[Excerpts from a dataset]

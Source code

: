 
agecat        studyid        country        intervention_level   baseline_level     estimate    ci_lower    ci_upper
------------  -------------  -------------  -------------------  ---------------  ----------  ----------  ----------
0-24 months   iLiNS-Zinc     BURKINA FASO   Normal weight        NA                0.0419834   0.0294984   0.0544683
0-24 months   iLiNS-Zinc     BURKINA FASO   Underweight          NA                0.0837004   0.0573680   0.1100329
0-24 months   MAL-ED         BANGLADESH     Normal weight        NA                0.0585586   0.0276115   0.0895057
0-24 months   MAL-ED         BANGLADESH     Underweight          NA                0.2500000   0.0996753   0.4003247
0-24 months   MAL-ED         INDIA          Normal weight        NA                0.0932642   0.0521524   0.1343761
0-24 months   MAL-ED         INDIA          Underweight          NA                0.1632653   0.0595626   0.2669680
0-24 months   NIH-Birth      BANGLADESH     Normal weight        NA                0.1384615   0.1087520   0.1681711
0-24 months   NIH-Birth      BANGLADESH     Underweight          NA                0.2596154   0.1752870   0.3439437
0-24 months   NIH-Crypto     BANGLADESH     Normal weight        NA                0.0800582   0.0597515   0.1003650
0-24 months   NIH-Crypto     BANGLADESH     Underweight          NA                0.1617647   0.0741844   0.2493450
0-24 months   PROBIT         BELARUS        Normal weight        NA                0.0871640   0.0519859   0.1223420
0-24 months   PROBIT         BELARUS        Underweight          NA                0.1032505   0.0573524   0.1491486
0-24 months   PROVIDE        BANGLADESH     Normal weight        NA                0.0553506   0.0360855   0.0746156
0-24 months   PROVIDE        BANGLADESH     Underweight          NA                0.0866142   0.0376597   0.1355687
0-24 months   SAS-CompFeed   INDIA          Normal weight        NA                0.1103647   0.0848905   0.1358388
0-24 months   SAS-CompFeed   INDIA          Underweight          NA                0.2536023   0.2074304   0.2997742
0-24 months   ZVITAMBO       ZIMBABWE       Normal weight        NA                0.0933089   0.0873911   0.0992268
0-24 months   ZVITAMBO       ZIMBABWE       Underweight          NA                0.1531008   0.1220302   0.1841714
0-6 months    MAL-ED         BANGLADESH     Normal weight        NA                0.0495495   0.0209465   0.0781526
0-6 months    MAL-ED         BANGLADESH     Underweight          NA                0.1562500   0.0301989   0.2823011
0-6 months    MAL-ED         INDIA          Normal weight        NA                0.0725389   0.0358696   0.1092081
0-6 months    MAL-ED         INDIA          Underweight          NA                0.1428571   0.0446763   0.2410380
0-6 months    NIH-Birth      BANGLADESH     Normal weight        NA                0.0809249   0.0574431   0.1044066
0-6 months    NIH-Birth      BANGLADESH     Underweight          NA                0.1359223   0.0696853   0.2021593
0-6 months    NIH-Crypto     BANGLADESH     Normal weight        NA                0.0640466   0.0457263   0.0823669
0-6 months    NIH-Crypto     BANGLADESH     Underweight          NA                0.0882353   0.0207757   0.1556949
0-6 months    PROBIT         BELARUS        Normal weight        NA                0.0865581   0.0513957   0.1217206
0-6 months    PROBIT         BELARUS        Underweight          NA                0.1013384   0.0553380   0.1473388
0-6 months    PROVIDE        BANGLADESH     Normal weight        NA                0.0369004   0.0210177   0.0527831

[Task prompt] Look through the entries above. Copy each line in which the string "BURKINA" occurs.

[Expected output]
0-24 months   iLiNS-Zinc     BURKINA FASO   Normal weight        NA                0.0419834   0.0294984   0.0544683
0-24 months   iLiNS-Zinc     BURKINA FASO   Underweight          NA                0.0837004   0.0573680   0.1100329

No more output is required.